Energiekonzern will das Festival nicht mehr fortsetzen. Kultursenatorin bedauert Rückzug. Seit 2011 gab es mehrere Gegenveranstaltungen, die das Vattenfall-Sponsoring unter Beschuss nahmen.

Hamburg. Die Hansestadt verliert eine literarische Institution: Die Vattenfall Lesetage werden nicht fortgesetzt. Das hat der Energiekonzern am Dienstag in Hamburg bestätigt. Die Lesetage hatten im vergangenen Frühjahr bereits zum 15. Mal stattgefunden. Zu den etwa 100 Veranstaltungen des etablierten Festivals kamen zuletzt rund 12.000 Besucher.

„Wir haben uns nach 15 Jahren gegen eine Weiterführung der Lesetage entschieden, weil sich inzwischen andere Formate herausgebildet haben, die im Literaturbereich gute Arbeit leisten“, sagte Vattenfall-Hamburg-Chef Pieter Wasmuth. Der Wegfall des Alleinstellungsmerkmals habe Vattenfall letztlich bewogen, das Kultursponsoring zu beenden.

Kultursenatorin Barbara Kisseler (parteilos) bedauerte den Rückzug: „Die Vattenfall Lesetage haben 15 Jahre lang einen bedeutenden Beitrag zu Hamburgs Kulturlandschaft geleistet, der an Umfang und Qualität nicht ersetzbar sein wird.“

Der erfolgreiche Volksentscheid für den Rückkauf der Energienetze vom 22. September habe mit der Entscheidung nichts zu tun, versicherte Vattenfall. Als der schwedische Energie-Riese 2002 die Hamburgischen Electricitätswerke (HEW) kaufte, entschloss er sich, deren Engagement für die Literatur in der Hansestadt fortzusetzen. Die Lesetage entwickelten sich schnell zu einem der größten norddeutschen Literaturfestivals. Vattenfall ließ sich sein Engagement bis zu 500.000 Euro im Jahr kosten und trug damit umfangreich zum literarischen Leben der Stadt bei, indem es Autoren von internationalem Format nach Hamburg holte und sich besonders für den Bereich der Kinderliteratur starkmachte.

Seit 2011 gab es allerdings mehrere Gegenveranstaltungen, die das Vattenfall-Sponsoring unter Beschuss nahmen. Die Veranstaltungsreihe „Lesen ohne Atomstrom“ prangerte mit prominenten Gästen wie Günter Grass und Nina Hagen „den Kulturmissbrauch der Atomindustrie“ an. Die Initiative Hamburger Energie Wechsel kritisierte massiv das „Greenwashing und Markenbranding eines Konzerns“ und verwahrte sich gegen Werbeveranstaltungen „für einen Atom- und Kohlestromgiganten“.

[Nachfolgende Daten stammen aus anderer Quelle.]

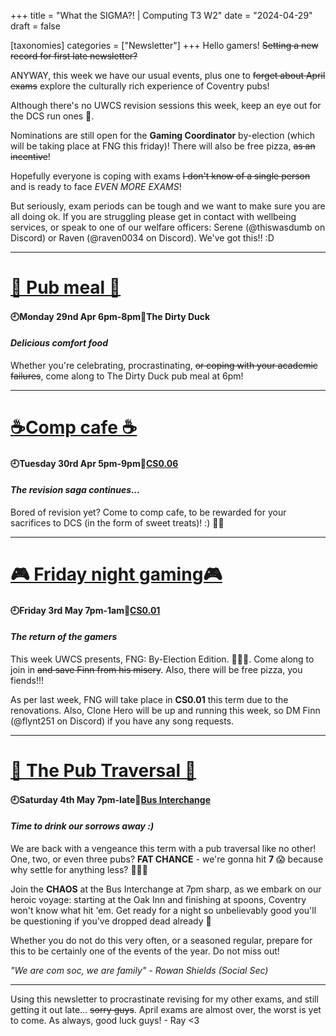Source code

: +++
title = "What the SIGMA?! | Computing T3 W2"
date = "2024-04-29"
draft = false

[taxonomies]
categories = ["Newsletter"]
+++
Hello gamers! ~~Setting a new record for first late newsletter?~~

ANYWAY, this week we have our usual events, plus one to ~~forget about April exams~~ explore the culturally rich experience of Coventry pubs! 

Although there's no UWCS revision sessions this week, keep an eye out for the DCS run ones 👀. 

Nominations are still open for the **Gaming Coordinator** by-election (which will be taking place at FNG this friday)! There will also be free pizza, ~~as an incentive~~!

Hopefully everyone is coping with exams ~~I don't know of a single person~~ and is ready to face *EVEN MORE EXAMS*!

But seriously, exam periods can be tough and we want to make sure you are all doing ok. If you are struggling please get in contact with wellbeing services, or speak to one of our welfare officers: Serene (@thiswasdumb on Discord) or Raven (@raven0034 on Discord). We've got this!! :D

--------------------------------------------------------------------------
# [🍔 Pub meal 🍔](https://uwcs.co.uk/events/t3/w2/pub/)

#### 🕘Monday 29nd Apr 6pm-8pm📍The Dirty Duck
#### *Delicious comfort food*

Whether you're celebrating, procrastinating, ~~or coping with your academic failures~~, come along to The Dirty Duck pub meal at 6pm!

--------------------------------------------------------------------------
# [☕Comp cafe ☕](https://uwcs.co.uk/events/t3/w2/compcafe/)

#### 🕘Tuesday 30rd Apr 5pm-9pm📍[CS0.06](https://campus.warwick.ac.uk/search/623c888a421e6f5928c0d038)
#### *The revision saga continues...*

Bored of revision yet? Come to comp cafe, to be rewarded for your sacrifices to DCS (in the form of sweet treats)! :) 🍬🍪

--------------------------------------------------------------------------
# [🎮 Friday night gaming🎮](https://uwcs.co.uk/events/t3/w2/fng/)

#### 🕘Friday 3rd May 7pm-1am📍[CS0.01](https://campus.warwick.ac.uk/search/623c888a421e6f5928c0d035)
#### *The return of the gamers*

This week UWCS presents, FNG: By-Election Edition. 🎉🎉🎉. Come along to join in ~~and save Finn from his misery~~. Also, there will be free pizza, you fiends!!!

As per last week, FNG will take place in **CS0.01** this term due to the renovations. Also, Clone Hero will be up and running this week, so DM Finn (@flynt251 on Discord) if you have any song requests. 

--------------------------------------------------------------------------

# [🍺 The Pub Traversal 🍺](https://uwcs.co.uk/events/t3/w2/the-pub-traversal/)

#### 🕘Saturday 4th May 7pm-late📍[Bus Interchange](https://www.google.com/maps/place/Warwick+University+Interchange/@52.3798933,-1.5636719,17z/data=!4m6!3m5!1s0x48774acf0d881091:0x819e9900d84c20a6!8m2!3d52.379651!4d-1.5625883!16s%2Fg%2F11c1ty8n70?entry=tts)
#### *Time to drink our sorrows away :)*

We are back with a vengeance this term with a pub traversal like no other! One, two, or even three pubs? **FAT CHANCE** - we're gonna hit **7** 😱 because why settle for anything less? 🤔🤔🤔

Join the **CHAOS** at the Bus Interchange at 7pm sharp, as we embark on our heroic voyage: starting at the Oak Inn and finishing at spoons, Coventry won't know what hit 'em. Get ready for a night so unbelievably good you'll be questioning if you've dropped dead already 🫠

Whether you do not do this very often, or a seasoned regular, prepare for this to be certainly one of the events of the year. Do not miss out!

*"We are com soc, we are family" - Rowan Shields (Social Sec)*

--------------------------------------------------------------------------

Using this newsletter to procrastinate revising for my other exams, and still getting it out late... ~~sorry guys~~. April exams are almost over, the worst is yet to come. As always, good luck guys! - Ray <3
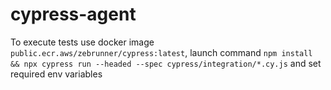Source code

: # cypress-agent
To execute tests use docker image `public.ecr.aws/zebrunner/cypress:latest`, launch command `npm install && npx cypress run --headed --spec cypress/integration/*.cy.js` and set required env variables
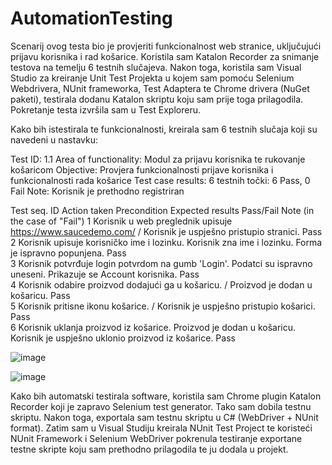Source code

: # AutomationTesting

Scenarij ovog testa bio je provjeriti funkcionalnost web stranice, uključujući prijavu korisnika i rad košarice. 
Koristila sam Katalon Recorder za snimanje testova na temelju 6 testnih slučajeva. Nakon toga, koristila sam Visual Studio za kreiranje Unit Test Projekta u kojem sam pomoću Selenium Webdrivera, NUnit frameworka, Test Adaptera te Chrome drivera (NuGet paketi), testirala dodanu Katalon skriptu koju sam prije toga prilagodila. Pokretanje testa izvršila sam u Test Exploreru.

Kako bih istestirala te funkcionalnosti, kreirala sam 6 testnih slučaja koji su navedeni u nastavku: 

Test ID:	1.1
Area of functionality:	Modul za prijavu korisnika te  rukovanje košaricom
Objective:	Provjera funkcionalnosti prijave korisnika i funkcionalnosti rada košarice
Test case results:	6 testnih točki: 6 Pass, 0 Fail
Note:	Korisnik je prethodno registriran	
					
Test seq. ID	Action taken	Precondition	Expected results	Pass/Fail	Note (in the case of "Fail")
1	Korisnik u web preglednik upisuje https://www.saucedemo.com/	/	Korisnik je uspješno pristupio stranici.	Pass	
2	Korisnik upisuje korisničko ime i lozinku.	Korisnik zna ime i lozinku.	Forma je ispravno popunjena.	Pass	
3	Korisnik potvrđuje login potvrdom na gumb 'Login'.	Podatci su ispravno uneseni.	Prikazuje se Account korisnika.	Pass	
4	Korisnik odabire proizvod dodajući ga u košaricu.	/	Proizvod je dodan u košaricu.	Pass	
5	Korisnik pritisne ikonu košarice.	/	Korisnik je uspješno pristupio košarici.	Pass	
6	Korisnik uklanja proizvod iz košarice.	Proizvod je dodan u košaricu.	Korisnik je uspješno uklonio proizvod iz košarice.	Pass	

![image](https://user-images.githubusercontent.com/102880715/173625643-f80978b8-19d6-4c79-bacb-60b2f483ee37.png)

![image](https://user-images.githubusercontent.com/102880715/173625714-c9d553ca-2acf-4764-be2f-7128b64a5b59.png)

Kako bih automatski testirala software, koristila sam Chrome plugin Katalon Recorder koji je zapravo Selenium test generator. Tako sam dobila testnu skriptu.
Nakon toga, exportala sam testnu skriptu u C# (WebDriver + NUnit format).
Zatim sam u Visual Studiju kreirala NUnit Test Project te koristeći NUnit Framework i Selenium WebDriver pokrenula testiranje exportane testne skripte koju sam prethodno prilagodila te ju dodala u projekt.
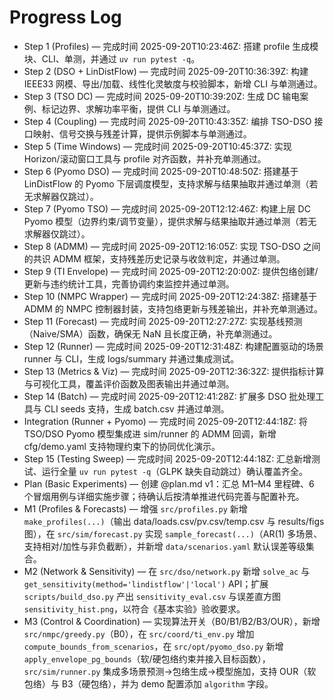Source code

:# Progress Log

- Step 1 (Profiles) — 完成时间 2025-09-20T10:23:46Z: 搭建 profile 生成模块、CLI、单测，并通过 `uv run pytest -q`。
- Step 2 (DSO + LinDistFlow) — 完成时间 2025-09-20T10:36:39Z: 构建 IEEE33 网模、导出/加载、线性化灵敏度与校验脚本，新增 CLI 与单测通过。
- Step 3 (TSO DC) — 完成时间 2025-09-20T10:39:20Z: 生成 DC 输电案例、标记边界、求解功率平衡，提供 CLI 与单测通过。
- Step 4 (Coupling) — 完成时间 2025-09-20T10:43:35Z: 编排 TSO-DSO 接口映射、信号交换与残差计算，提供示例脚本与单测通过。
- Step 5 (Time Windows) — 完成时间 2025-09-20T10:45:37Z: 实现 Horizon/滚动窗口工具与 profile 对齐函数，并补充单测通过。
- Step 6 (Pyomo DSO) — 完成时间 2025-09-20T10:48:50Z: 搭建基于 LinDistFlow 的 Pyomo 下层调度模型，支持求解与结果抽取并通过单测（若无求解器仅跳过）。
- Step 7 (Pyomo TSO) — 完成时间 2025-09-20T12:12:46Z: 构建上层 DC Pyomo 模型（边界约束/调节变量），提供求解与结果抽取并通过单测（若无求解器仅跳过）。
- Step 8 (ADMM) — 完成时间 2025-09-20T12:16:05Z: 实现 TSO-DSO 之间的共识 ADMM 框架，支持残差历史记录与收敛判定，并通过单测。
- Step 9 (TI Envelope) — 完成时间 2025-09-20T12:20:00Z: 提供包络创建/更新与违约统计工具，完善协调约束监控并通过单测。
- Step 10 (NMPC Wrapper) — 完成时间 2025-09-20T12:24:38Z: 搭建基于 ADMM 的 NMPC 控制器封装，支持包络更新与残差输出，并补充单测通过。
- Step 11 (Forecast) — 完成时间 2025-09-20T12:27:27Z: 实现基线预测（Naive/SMA）函数，确保无 NaN 且长度正确，补充单测通过。
- Step 12 (Runner) — 完成时间 2025-09-20T12:31:48Z: 构建配置驱动的场景 runner 与 CLI，生成 logs/summary 并通过集成测试。
- Step 13 (Metrics & Viz) — 完成时间 2025-09-20T12:36:32Z: 提供指标计算与可视化工具，覆盖评价函数及图表输出并通过单测。
- Step 14 (Batch) — 完成时间 2025-09-20T12:41:28Z: 扩展多 DSO 批处理工具与 CLI seeds 支持，生成 batch.csv 并通过单测。
 - Integration (Runner + Pyomo) — 完成时间 2025-09-20T12:44:18Z: 将 TSO/DSO Pyomo 模型集成进 sim/runner 的 ADMM 回调，新增 cfg/demo.yaml 支持物理约束下的协同优化演示。
- Step 15 (Testing Sweep) — 完成时间 2025-09-20T12:44:18Z: 汇总新增测试、运行全量 `uv run pytest -q`（GLPK 缺失自动跳过）确认覆盖齐全。
 - Plan (Basic Experiments) — 创建 @plan.md v1：汇总 M1–M4 里程碑、6 个冒烟用例与详细实施步骤；待确认后按清单推进代码完善与配置补充。
 - M1 (Profiles & Forecasts) — 增强 `src/profiles.py` 新增 `make_profiles(...)`（输出 data/loads.csv/pv.csv/temp.csv 与 results/figs 图），在 `src/sim/forecast.py` 实现 `sample_forecast(...)`（AR(1) 多场景、支持相对/加性与非负截断），并新增 `data/scenarios.yaml` 默认误差等级集合。
 - M2 (Network & Sensitivity) — 在 `src/dso/network.py` 新增 `solve_ac` 与 `get_sensitivity(method='lindistflow'|'local')` API；扩展 `scripts/build_dso.py` 产出 `sensitivity_eval.csv` 与误差直方图 `sensitivity_hist.png`，以符合《基本实验》验收要求。
 - M3 (Control & Coordination) — 实现算法开关（B0/B1/B2/B3/OUR），新增 `src/nmpc/greedy.py`（B0），在 `src/coord/ti_env.py` 增加 `compute_bounds_from_scenarios`，在 `src/opt/pyomo_dso.py` 新增 `apply_envelope_pg_bounds`（软/硬包络约束并接入目标函数），`src/sim/runner.py` 集成多场景预测→包络生成→模型施加，支持 OUR（软包络）与 B3（硬包络），并为 demo 配置添加 `algorithm` 字段。
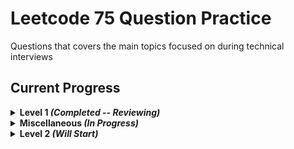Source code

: # Leetcode 75 Question Practice
Questions that covers the main topics focused on during technical interviews

## Current Progress
<details>
    <summary><strong>Level 1 <em>(Completed -- Reviewing)</em></strong></summary>
  
  ### Day 1 - Prefix Sum
 - [x] 1480. Running Sum of 1d Array 
 - [x] 724. Find Pivot Index
  ### Day 2 - String
 - [x] 205. Isomorphic Strings
 - [x] 392. Is Subsequence
  ### Day 3 - Linked List
 - [x] 21. Merge Two Sorted Lists
 - [x] 206. Reverse Linked List
  ### Day 4 - Linked List
 - [x] 876. Middle of Linked List
 - [x] 142. Linked List Cycle II
  ### Day 5 - Greedy
 - [x] 121. Best Time to Buy and Sell Stock
 - [x] 409. Longest Palindrome
  ### Day 6 - Tree
 - [x] 589. N-ary Tree Preorder Traversal
 - [x] 102. Binary Tree Level Order Traversal
  ### Day 7 - Binary Search
 - [x] 704. Binary Search
 - [x] 278. First Bad Version
  ### Day 8 - Binary Search Tree
 - [x] 98. Validate Binary Search Tree
 - [x] 235. Lowest Common Ancestor of a Binary Search Tree
  ### Day 9 - Graph/BFS/DFS
 - [x] 733. Flood Fill
 - [x] 200. Number of Islands
  ### Day 10 - Dynamic Programming
 - [x] 509. Fibonacci Number
 - [x] 70. Climbing Stairs
  ### Day 11 - Dynamic Programming
 - [x] 746. Min Cost Climbing Stairs
 - [x] 62. Unique Paths
  ### Day 12 - Sliding Window/Two Pointer
 - [x] 438. Find All Anagrams in a String
 - [x] 424. Longest Repeating Character Replacement
  ### Day 13 - Hashmap
 - [x] 1. Two Sum
 - [x] 299. Bulls and Cows
  ### Day 14 - Stack
 - [x] 844. Backspace String Compare
 - [x] 394. Decode String
  ### Day 15 - Heap
 - [x] 1046. Last Stone Weight
 - [x] 692. Top K Frequent Words
</details>

<details>
    <summary><strong>Miscellaneous <em>(In Progress)</em></strong></summary>
    
  - [ ] 139. Word Break
  - [x] 403. Frog Jump
</details>

<details>
    <summary><strong>Level 2 <em>(Will Start)</em></strong></summary>
  Soon to be listed
</details>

Insider gehen deshalb davon aus, dass auch andere Gründe als die von Vattenfall genannten eine Rolle bei der Entscheidung gegen künftige Lesetage spielten. Astrid Matthiae, Initiatorin von „Lesetage selbermachen – Vattenfall Tschüss sagen“, zeigte sich erfreut über den Vattenfall-Rückzug: „Kulturförderung ist eine öffentliche Aufgabe, nicht die von Großunternehmen.“ Auch Heiko Böttner, Sprecher von „Lesen ohne Atomstrom“, begrüßte den Abschied des Unternehmens.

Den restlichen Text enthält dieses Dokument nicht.